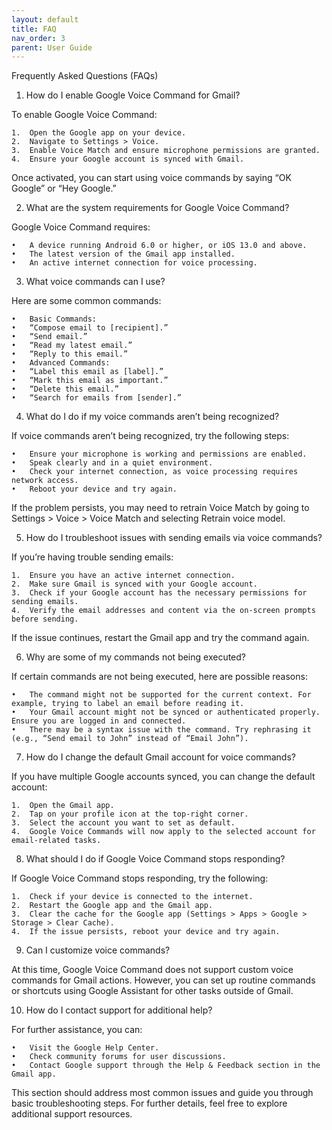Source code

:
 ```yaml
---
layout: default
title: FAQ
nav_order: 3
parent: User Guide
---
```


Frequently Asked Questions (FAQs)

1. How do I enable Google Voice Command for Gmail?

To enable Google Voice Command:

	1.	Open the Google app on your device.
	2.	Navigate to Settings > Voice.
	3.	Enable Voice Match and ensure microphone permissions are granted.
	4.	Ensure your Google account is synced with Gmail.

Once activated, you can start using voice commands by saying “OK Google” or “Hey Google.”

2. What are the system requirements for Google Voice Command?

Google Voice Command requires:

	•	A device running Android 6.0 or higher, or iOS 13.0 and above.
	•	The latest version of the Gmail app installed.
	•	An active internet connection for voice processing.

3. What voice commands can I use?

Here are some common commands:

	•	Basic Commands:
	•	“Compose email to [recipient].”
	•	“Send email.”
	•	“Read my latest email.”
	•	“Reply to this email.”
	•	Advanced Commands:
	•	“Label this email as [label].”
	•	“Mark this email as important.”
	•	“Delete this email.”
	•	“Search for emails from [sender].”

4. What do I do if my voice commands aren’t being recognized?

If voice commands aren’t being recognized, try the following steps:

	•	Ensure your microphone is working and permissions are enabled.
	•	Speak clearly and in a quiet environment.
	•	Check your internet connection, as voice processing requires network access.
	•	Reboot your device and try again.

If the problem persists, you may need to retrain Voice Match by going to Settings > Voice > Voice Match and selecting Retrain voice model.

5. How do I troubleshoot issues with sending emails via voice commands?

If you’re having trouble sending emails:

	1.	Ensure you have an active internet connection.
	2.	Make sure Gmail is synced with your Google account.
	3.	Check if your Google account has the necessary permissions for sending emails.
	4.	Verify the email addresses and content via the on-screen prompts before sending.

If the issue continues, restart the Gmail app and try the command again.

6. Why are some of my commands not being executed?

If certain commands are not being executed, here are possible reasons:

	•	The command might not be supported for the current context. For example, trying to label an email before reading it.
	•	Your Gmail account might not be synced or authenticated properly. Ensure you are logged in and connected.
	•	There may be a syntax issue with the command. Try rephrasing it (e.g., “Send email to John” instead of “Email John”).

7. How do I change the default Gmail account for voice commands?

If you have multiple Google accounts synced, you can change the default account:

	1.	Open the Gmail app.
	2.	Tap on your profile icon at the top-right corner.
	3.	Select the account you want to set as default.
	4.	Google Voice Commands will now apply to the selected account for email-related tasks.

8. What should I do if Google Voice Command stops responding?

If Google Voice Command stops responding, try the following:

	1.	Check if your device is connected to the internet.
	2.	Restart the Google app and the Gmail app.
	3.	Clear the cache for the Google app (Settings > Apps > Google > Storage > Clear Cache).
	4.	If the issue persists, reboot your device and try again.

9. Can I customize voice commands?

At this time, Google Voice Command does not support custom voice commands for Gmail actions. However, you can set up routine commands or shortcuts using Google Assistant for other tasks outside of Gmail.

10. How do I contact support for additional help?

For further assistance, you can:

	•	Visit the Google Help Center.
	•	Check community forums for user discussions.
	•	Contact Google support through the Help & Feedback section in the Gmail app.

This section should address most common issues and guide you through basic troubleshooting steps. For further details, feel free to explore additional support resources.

----

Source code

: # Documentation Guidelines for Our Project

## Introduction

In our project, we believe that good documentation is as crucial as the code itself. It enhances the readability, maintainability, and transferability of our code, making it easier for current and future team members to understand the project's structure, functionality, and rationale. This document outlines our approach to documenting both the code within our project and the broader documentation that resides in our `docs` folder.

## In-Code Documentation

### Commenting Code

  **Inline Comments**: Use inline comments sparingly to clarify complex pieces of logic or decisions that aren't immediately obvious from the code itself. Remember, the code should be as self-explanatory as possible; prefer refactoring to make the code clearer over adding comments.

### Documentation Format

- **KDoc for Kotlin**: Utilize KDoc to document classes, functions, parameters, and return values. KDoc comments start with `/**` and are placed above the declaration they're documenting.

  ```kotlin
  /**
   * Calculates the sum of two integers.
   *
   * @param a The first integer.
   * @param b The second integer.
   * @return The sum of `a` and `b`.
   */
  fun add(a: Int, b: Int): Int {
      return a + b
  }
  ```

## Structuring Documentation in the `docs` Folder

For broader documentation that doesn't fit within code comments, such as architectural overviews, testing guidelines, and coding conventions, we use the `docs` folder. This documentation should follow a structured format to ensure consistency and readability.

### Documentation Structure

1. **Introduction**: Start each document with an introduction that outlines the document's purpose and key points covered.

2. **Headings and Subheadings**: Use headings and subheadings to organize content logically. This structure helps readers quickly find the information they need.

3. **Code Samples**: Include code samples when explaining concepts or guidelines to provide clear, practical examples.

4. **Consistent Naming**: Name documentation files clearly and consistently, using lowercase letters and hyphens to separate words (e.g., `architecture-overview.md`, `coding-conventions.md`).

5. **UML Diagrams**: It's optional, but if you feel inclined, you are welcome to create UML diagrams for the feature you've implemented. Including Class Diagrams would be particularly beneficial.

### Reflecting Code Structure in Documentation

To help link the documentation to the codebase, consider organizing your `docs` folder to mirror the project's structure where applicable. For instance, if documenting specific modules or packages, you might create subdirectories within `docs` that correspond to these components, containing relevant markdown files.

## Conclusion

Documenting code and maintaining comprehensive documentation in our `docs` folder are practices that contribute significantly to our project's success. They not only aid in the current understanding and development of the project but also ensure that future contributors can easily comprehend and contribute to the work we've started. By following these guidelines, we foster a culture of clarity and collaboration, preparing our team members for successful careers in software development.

----

What is being asked: Take from the material above the lines running from the one with "a quiet environment." through the one with "If certain commands", and repeat them exactly, with nothing else.

Exercise answer:
	•	Speak clearly and in a quiet environment.
	•	Check your internet connection, as voice processing requires network access.
	•	Reboot your device and try again.

If the problem persists, you may need to retrain Voice Match by going to Settings > Voice > Voice Match and selecting Retrain voice model.

5. How do I troubleshoot issues with sending emails via voice commands?

If you’re having trouble sending emails:

	1.	Ensure you have an active internet connection.
	2.	Make sure Gmail is synced with your Google account.
	3.	Check if your Google account has the necessary permissions for sending emails.
	4.	Verify the email addresses and content via the on-screen prompts before sending.

If the issue continues, restart the Gmail app and try the command again.

6. Why are some of my commands not being executed?

If certain commands are not being executed, here are possible reasons:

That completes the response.